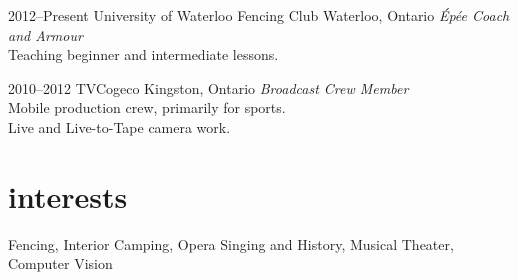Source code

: \documentclass[]{eliot-cv} %
\begin{document}
\begin{entrylist}

\entry
{2012--Present}
{University of Waterloo Fencing Club}
{Waterloo, Ontario}
{\emph{\'{E}p\'{e}e Coach and Armour} \\
Teaching beginner and intermediate lessons. \\}

\entry
{2010--2012}
{TVCogeco}
{Kingston, Ontario}
{\emph{Broadcast Crew Member} \\
Mobile production crew, primarily for sports. \\
Live and Live-to-Tape camera work.}
\end{entrylist}


\section{interests}

Fencing, Interior Camping, Opera Singing and History, Musical Theater, Computer Vision
\end{document}
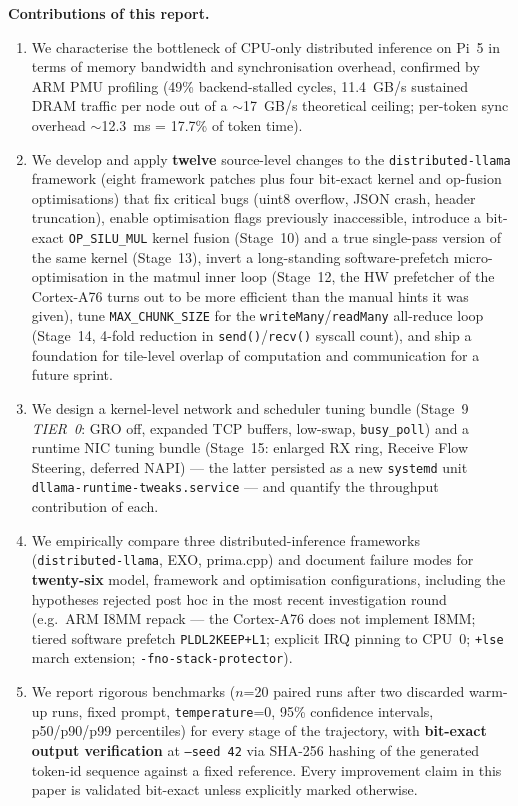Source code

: \documentclass[10pt,a4paper]{article}
\begin{document}
\textbf{Contributions of this report.}
\begin{enumerate}
  \item We characterise the bottleneck of CPU-only distributed inference on Pi~5 in terms of memory bandwidth and synchronisation overhead, confirmed by ARM PMU profiling (49\% backend-stalled cycles, 11.4~GB/s sustained DRAM traffic per node out of a $\sim$17~GB/s theoretical ceiling; per-token sync overhead $\sim$12.3~ms = 17.7\% of token time).
  \item We develop and apply \textbf{twelve} source-level changes to the \texttt{distributed-llama} framework (eight framework patches plus four bit-exact kernel and op-fusion optimisations) that fix critical bugs (uint8 overflow, JSON crash, header truncation), enable optimisation flags previously inaccessible, introduce a bit-exact \texttt{OP\_SILU\_MUL} kernel fusion (Stage~10) and a true single-pass version of the same kernel (Stage~13), invert a long-standing software-prefetch micro-optimisation in the matmul inner loop (Stage~12, the HW prefetcher of the Cortex-A76 turns out to be more efficient than the manual hints it was given), tune \texttt{MAX\_CHUNK\_SIZE} for the \texttt{writeMany}/\texttt{readMany} all-reduce loop (Stage~14, 4-fold reduction in \texttt{send()}/\texttt{recv()} syscall count), and ship a foundation for tile-level overlap of computation and communication for a future sprint.
  \item We design a kernel-level network and scheduler tuning bundle (Stage~9 \emph{TIER~0}: GRO off, expanded TCP buffers, low-swap, \texttt{busy\_poll}) and a runtime NIC tuning bundle (Stage~15: enlarged RX ring, Receive Flow Steering, deferred NAPI) --- the latter persisted as a new \texttt{systemd} unit \texttt{dllama-runtime-tweaks.service} --- and quantify the throughput contribution of each.
  \item We empirically compare three distributed-inference frameworks (\texttt{distributed-llama}, EXO, prima.cpp) and document failure modes for \textbf{twenty-six} model, framework and optimisation configurations, including the hypotheses rejected post hoc in the most recent investigation round (e.g.\ ARM I8MM repack --- the Cortex-A76 does not implement I8MM; tiered software prefetch \texttt{PLDL2KEEP+L1}; explicit IRQ pinning to CPU~0; \texttt{+lse} march extension; \texttt{-fno-stack-protector}).
  \item We report rigorous benchmarks ($n$=20 paired runs after two discarded warm-up runs, fixed prompt, \texttt{temperature}=0, 95\% confidence intervals, p50/p90/p99 percentiles) for every stage of the trajectory, with \textbf{bit-exact output verification} at \texttt{--seed~42} via SHA-256 hashing of the generated token-id sequence against a fixed reference. Every improvement claim in this paper is validated bit-exact unless explicitly marked otherwise.
\end{enumerate}
\end{document}
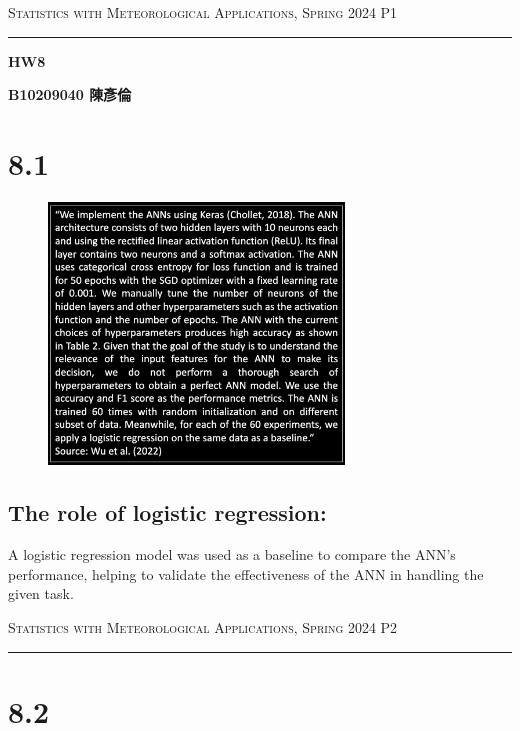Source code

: \documentclass{article}
\author{B10209040 陳彥倫}
\begin{document}
\thispagestyle{empty}
\hfill {\scshape \large Statistics with Meteorological Applications, Spring 2024} \hfill {\scshape P1}
\smallskip
\hrule
\begin{CJK*}{UTF8}{bsmi}
\bigskip
\bigskip
\bigskip

\centerline{\huge \textbf {HW8}}
\bigskip
\centerline{\textbf {B10209040 陳彥倫}}

\bigskip
\bigskip
\bigskip

\section*{8.1}
    \begin{spacing}{2.5}
            \begin{figure}[h]
                \centering
                \includegraphics[width=0.7\textwidth]{1.png}
            \end{figure}
        \subsection*{The role of logistic regression:}
            \begin{large}
                A logistic regression model was used as a baseline to compare the ANN's performance, helping to 
                validate the effectiveness of the ANN in handling the given task.
            \end{large}
    \end{spacing}

\newpage
\thispagestyle{empty}
\hfill {\scshape \large Statistics with Meteorological Applications, Spring 2024} \hfill {\scshape P2}
\smallskip
\hrule
\bigskip
\bigskip
\bigskip


\section*{8.2}
    \begin{spacing}{2.5}
        \begin{large}

\end{large}
\end{spacing}
\end{CJK*}
\end{document}
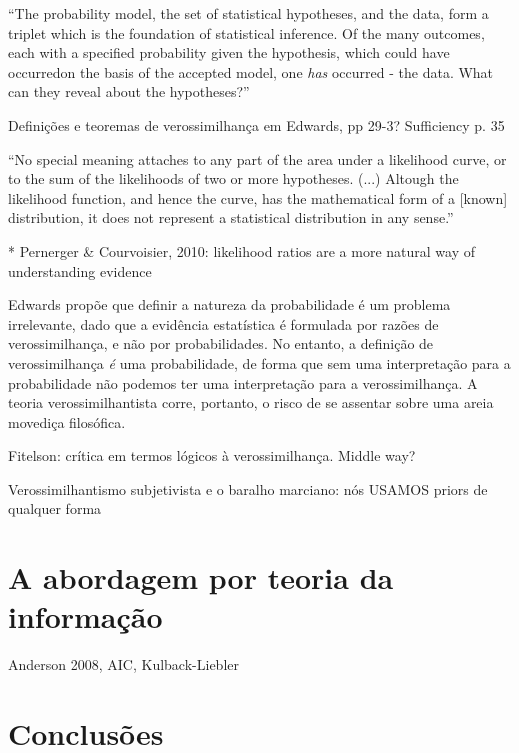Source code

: ``The probability model, the set of statistical hypotheses, and the data, form a triplet which is the foundation of
statistical inference. Of the many outcomes, each with a specified probability given the hypothesis, which could have
occurredon the basis of the accepted model, one {\em has} occurred - the data. What can they reveal about the hypotheses?''
\citep{Edwards72}


Definições e teoremas de verossimilhança em Edwards, pp 29-3?
Sufficiency p. 35

``No special meaning attaches to any part of the area under a likelihood curve, or to the sum of the likelihoods of two or more
hypotheses.
(...)
Altough the likelihood function, and hence the curve, has the mathematical form of a [known] distribution, it does not
represent a statistical distribution in any sense.'' \citep{Edwards72}

* Pernerger \& Courvoisier, 2010: likelihood ratios are a more natural way of understanding evidence

Edwards propõe que definir a natureza da probabilidade é um problema irrelevante, dado que a evidência estatística é
formulada por razões de verossimilhança, e não por probabilidades. No entanto, a definição de verossimilhança {\em é} uma
probabilidade, de forma que sem uma interpretação para a probabilidade não podemos ter uma interpretação para a verossimilhança.
A teoria verossimilhantista corre, portanto, o risco de se assentar sobre uma areia movediça filosófica.

Fitelson: crítica em termos lógicos à verossimilhança. Middle way?

Verossimilhantismo subjetivista e o baralho marciano: nós USAMOS priors de qualquer forma

\section{A abordagem por teoria da informação}

Anderson 2008, AIC, Kulback-Liebler

\section{Conclusões}

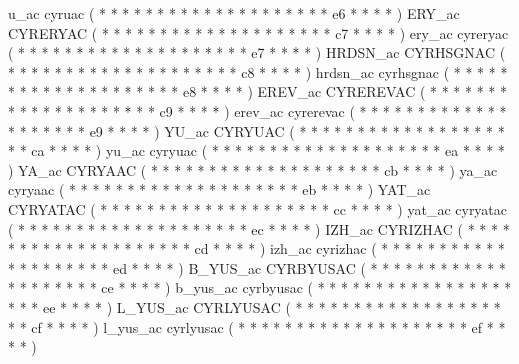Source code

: \makecod u_ac         cyruac            ( *  *       *  *   *  *  *  *     *  *  *  *  *     *  *  *  *     *  *  *     e6  *  *    *  *   )
\makeCOD ERY_ac       CYRERYAC          ( *  *       *  *   *  *  *  *     *  *  *  *  *     *  *  *  *     *  *  *     c7  *  *    *  *   )
\makecod ery_ac       cyreryac          ( *  *       *  *   *  *  *  *     *  *  *  *  *     *  *  *  *     *  *  *     e7  *  *    *  *   )
\makeCOD HRDSN_ac     CYRHSGNAC         ( *  *       *  *   *  *  *  *     *  *  *  *  *     *  *  *  *     *  *  *     c8  *  *    *  *   )
\makecod hrdsn_ac     cyrhsgnac         ( *  *       *  *   *  *  *  *     *  *  *  *  *     *  *  *  *     *  *  *     e8  *  *    *  *   )
\makeCOD EREV_ac      CYREREVAC         ( *  *       *  *   *  *  *  *     *  *  *  *  *     *  *  *  *     *  *  *     c9  *  *    *  *   )
\makecod erev_ac      cyrerevac         ( *  *       *  *   *  *  *  *     *  *  *  *  *     *  *  *  *     *  *  *     e9  *  *    *  *   )
\makeCOD YU_ac        CYRYUAC           ( *  *       *  *   *  *  *  *     *  *  *  *  *     *  *  *  *     *  *  *     ca  *  *    *  *   )
\makecod yu_ac        cyryuac           ( *  *       *  *   *  *  *  *     *  *  *  *  *     *  *  *  *     *  *  *     ea  *  *    *  *   )
\makeCOD YA_ac        CYRYAAC           ( *  *       *  *   *  *  *  *     *  *  *  *  *     *  *  *  *     *  *  *     cb  *  *    *  *   )
\makecod ya_ac        cyryaac           ( *  *       *  *   *  *  *  *     *  *  *  *  *     *  *  *  *     *  *  *     eb  *  *    *  *   )
\makeCOD YAT_ac       CYRYATAC          ( *  *       *  *   *  *  *  *     *  *  *  *  *     *  *  *  *     *  *  *     cc  *  *    *  *   )
\makecod yat_ac       cyryatac          ( *  *       *  *   *  *  *  *     *  *  *  *  *     *  *  *  *     *  *  *     ec  *  *    *  *   )
\makeCOD IZH_ac       CYRIZHAC          ( *  *       *  *   *  *  *  *     *  *  *  *  *     *  *  *  *     *  *  *     cd  *  *    *  *   )
\makecod izh_ac       cyrizhac          ( *  *       *  *   *  *  *  *     *  *  *  *  *     *  *  *  *     *  *  *     ed  *  *    *  *   )
\makeCOD B_YUS_ac     CYRBYUSAC         ( *  *       *  *   *  *  *  *     *  *  *  *  *     *  *  *  *     *  *  *     ce  *  *    *  *   )
\makecod b_yus_ac     cyrbyusac         ( *  *       *  *   *  *  *  *     *  *  *  *  *     *  *  *  *     *  *  *     ee  *  *    *  *   )
\makeCOD L_YUS_ac     CYRLYUSAC         ( *  *       *  *   *  *  *  *     *  *  *  *  *     *  *  *  *     *  *  *     cf  *  *    *  *   )
\makecod l_yus_ac     cyrlyusac         ( *  *       *  *   *  *  *  *     *  *  *  *  *     *  *  *  *     *  *  *     ef  *  *    *  *   )
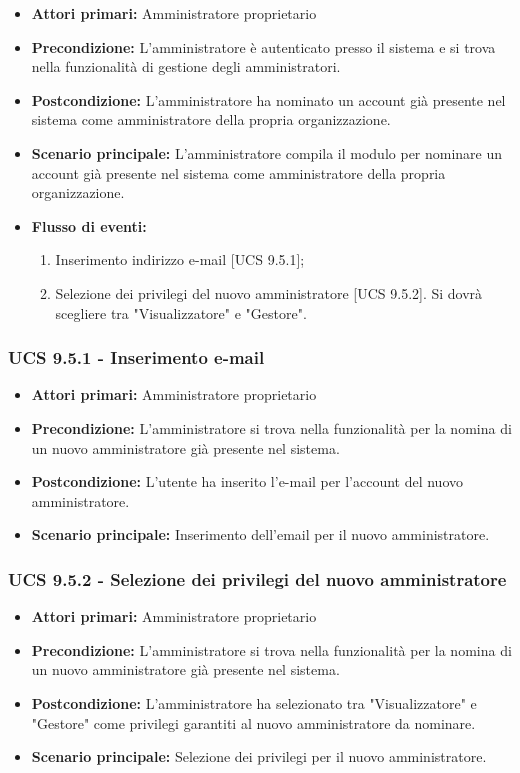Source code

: \begin{itemize}
\item \textbf{Attori primari:} Amministratore proprietario
\item \textbf{Precondizione:} L'amministratore è autenticato presso il sistema e si trova nella funzionalità di gestione degli amministratori.
\item \textbf{Postcondizione:} L'amministratore ha nominato un account già presente nel sistema come amministratore della propria organizzazione.
\item \textbf{Scenario principale:} L'amministratore compila il modulo per nominare un account già presente nel sistema come amministratore della propria organizzazione.
\item \textbf{Flusso di eventi:} %
  \begin{enumerate}
        \item Inserimento indirizzo e-mail [UCS 9.5.1];
        \item Selezione dei privilegi del nuovo amministratore [UCS 9.5.2]. Si dovrà scegliere tra "Visualizzatore" e "Gestore".
    \end{enumerate}
\end{itemize}

\subsubsection{UCS 9.5.1 - Inserimento e-mail}
\begin{itemize}
\item \textbf{Attori primari:} Amministratore proprietario
\item \textbf{Precondizione:} L'amministratore si trova nella funzionalità per la nomina di un nuovo amministratore già presente nel sistema.
\item \textbf{Postcondizione:} L'utente ha inserito l'e-mail per l'account del nuovo amministratore.
\item \textbf{Scenario principale:} Inserimento dell'email per il nuovo amministratore.
\end{itemize}


\subsubsection{UCS 9.5.2 - Selezione dei privilegi del nuovo amministratore}
\begin{itemize}
\item \textbf{Attori primari:} Amministratore proprietario
\item \textbf{Precondizione:} L'amministratore si trova nella funzionalità per la nomina di un nuovo amministratore già presente nel sistema.
\item \textbf{Postcondizione:} L'amministratore ha selezionato tra "Visualizzatore" e "Gestore" come privilegi garantiti al nuovo amministratore da nominare.
\item \textbf{Scenario principale:} Selezione dei privilegi per il nuovo amministratore.
\end{itemize}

================

Output, line for line and exactly, the records above from their first line through the one with "of token time).", both ends included, but no pictures.

Source code

: \documentclass[]{eliot-cv} %
\begin{document}
\begin{entrylist}

\entry
{2012--Present}
{University of Waterloo Fencing Club}
{Waterloo, Ontario}
{\emph{\'{E}p\'{e}e Coach and Armour} \\
Teaching beginner and intermediate lessons. \\}

\entry
{2010--2012}
{TVCogeco}
{Kingston, Ontario}
{\emph{Broadcast Crew Member} \\
Mobile production crew, primarily for sports. \\
Live and Live-to-Tape camera work.}
\end{entrylist}


\section{interests}

Fencing, Interior Camping, Opera Singing and History, Musical Theater, Computer Vision
\end{document}
Source code

: \documentclass[10pt,a4paper]{article}
\begin{document}
\textbf{Contributions of this report.}
\begin{enumerate}
  \item We characterise the bottleneck of CPU-only distributed inference on Pi~5 in terms of memory bandwidth and synchronisation overhead, confirmed by ARM PMU profiling (49\% backend-stalled cycles, 11.4~GB/s sustained DRAM traffic per node out of a $\sim$17~GB/s theoretical ceiling; per-token sync overhead $\sim$12.3~ms = 17.7\% of token time).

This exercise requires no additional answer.